All in all, Stan and our friends really enjoyed the cake. I must admit I didn’t love it, but I’m pretty critical of the things I bake. I found the cake a bit dense and the frosting a little too sweet. However, since my friends and husband liked it, I was plenty happy and wouldn’t hesitate to make the cake again for dairy-free or vegan friends. If you’re looking for vegan recipe, or just want to surprise your family and friends with a green cake, give this one a try.
Thursday, September 2, 2010
Recently I have developed a new addiction. Actually, it’s not a new addiction, just a seasonal one. Every summer since I can remember, I develop compulsive fruit-eating behavior. I blame my parents; they always kept the kitchen stocked with every summer fruit you could ever want. Now, when good fruit is in season, I just can’t stop buying and eating it. Maybe it’s less about my parents and more about growing up in Ohio where there is such a short season for delicious summer fruit. It makes you appreciate it more. Regardless, when peaches, plums, cherries, grapes, figs, and so on are available, it’s pretty much a guarantee that I’m meeting my daily fruit requirement… and then some.
The recipe for today’s salad comes from Padma Lakshmi, the ridiculously gorgeous host of television’s Top Chef. When I first saw her on the show several years ago, I was skeptical of her food chops, assuming she got the job based on her looks rather than her culinary prowess. And while I’m sure her looks didn’t hurt, the girl knows her stuff when it comes to food, having developed her palette through years of world travel. Since I’m a fan of the show, I decided to check out her cookbook.
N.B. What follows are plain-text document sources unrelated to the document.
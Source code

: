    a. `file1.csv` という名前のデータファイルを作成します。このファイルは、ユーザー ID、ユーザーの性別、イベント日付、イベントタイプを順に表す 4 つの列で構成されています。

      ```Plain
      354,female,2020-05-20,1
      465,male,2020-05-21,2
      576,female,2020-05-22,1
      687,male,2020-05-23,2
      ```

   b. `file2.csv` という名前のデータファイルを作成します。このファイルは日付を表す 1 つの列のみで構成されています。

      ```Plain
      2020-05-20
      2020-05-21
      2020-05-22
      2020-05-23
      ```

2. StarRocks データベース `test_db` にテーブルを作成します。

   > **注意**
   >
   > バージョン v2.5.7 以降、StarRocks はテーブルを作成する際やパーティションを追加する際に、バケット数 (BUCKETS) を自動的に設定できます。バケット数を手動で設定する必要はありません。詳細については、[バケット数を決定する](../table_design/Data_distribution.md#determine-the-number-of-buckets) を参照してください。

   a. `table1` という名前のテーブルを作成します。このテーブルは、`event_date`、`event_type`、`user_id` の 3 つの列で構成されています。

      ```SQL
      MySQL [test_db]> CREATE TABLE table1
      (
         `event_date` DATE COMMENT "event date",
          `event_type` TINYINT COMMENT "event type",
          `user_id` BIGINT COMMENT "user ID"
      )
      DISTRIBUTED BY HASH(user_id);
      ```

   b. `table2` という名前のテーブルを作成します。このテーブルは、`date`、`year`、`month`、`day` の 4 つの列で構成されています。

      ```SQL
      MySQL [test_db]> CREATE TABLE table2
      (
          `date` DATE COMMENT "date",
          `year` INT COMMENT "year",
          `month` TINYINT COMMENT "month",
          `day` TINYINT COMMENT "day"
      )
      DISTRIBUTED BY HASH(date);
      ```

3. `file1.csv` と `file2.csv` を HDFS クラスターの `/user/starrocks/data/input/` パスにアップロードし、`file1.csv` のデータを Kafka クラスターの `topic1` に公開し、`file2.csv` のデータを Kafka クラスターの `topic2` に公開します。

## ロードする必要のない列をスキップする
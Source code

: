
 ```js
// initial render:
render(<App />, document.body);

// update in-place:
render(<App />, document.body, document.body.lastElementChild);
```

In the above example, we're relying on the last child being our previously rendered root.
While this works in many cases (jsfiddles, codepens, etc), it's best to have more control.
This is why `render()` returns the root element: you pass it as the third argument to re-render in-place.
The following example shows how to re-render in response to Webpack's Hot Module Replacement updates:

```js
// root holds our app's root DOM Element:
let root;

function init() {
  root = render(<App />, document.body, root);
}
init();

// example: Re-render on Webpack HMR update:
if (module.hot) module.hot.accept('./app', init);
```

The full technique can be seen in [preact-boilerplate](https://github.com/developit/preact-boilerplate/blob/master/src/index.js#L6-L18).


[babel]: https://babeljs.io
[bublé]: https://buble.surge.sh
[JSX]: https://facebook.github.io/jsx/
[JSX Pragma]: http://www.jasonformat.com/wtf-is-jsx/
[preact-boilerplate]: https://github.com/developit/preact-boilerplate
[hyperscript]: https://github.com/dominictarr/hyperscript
This is the first recipe I’ve tried, but since I found it to be incredibly delicious, I will certainly be trying more.
Today’s salad features some unique flavor combinations and is incredibly easy to make. The base of the salad is tender, leafy spinach mixed with torn fresh mint leaves. At first I was unsure about using so much mint in the salad, afraid it would make the salad taste like dessert – or toothpaste. In reality, the mint adds pops of freshness to the salad without being overwhelming at all. Juicy plum slices add sweetness and nicely counter the slightly tart citrus-balsamic dressing. A sprinkle of sea salt just before serving adds a nice crunch and basically ties everything together. All in all, this simple salad is the perfect vehicle for enjoying fresh summer plums… you know, if we’re not talking about including buttery, sugary toppings.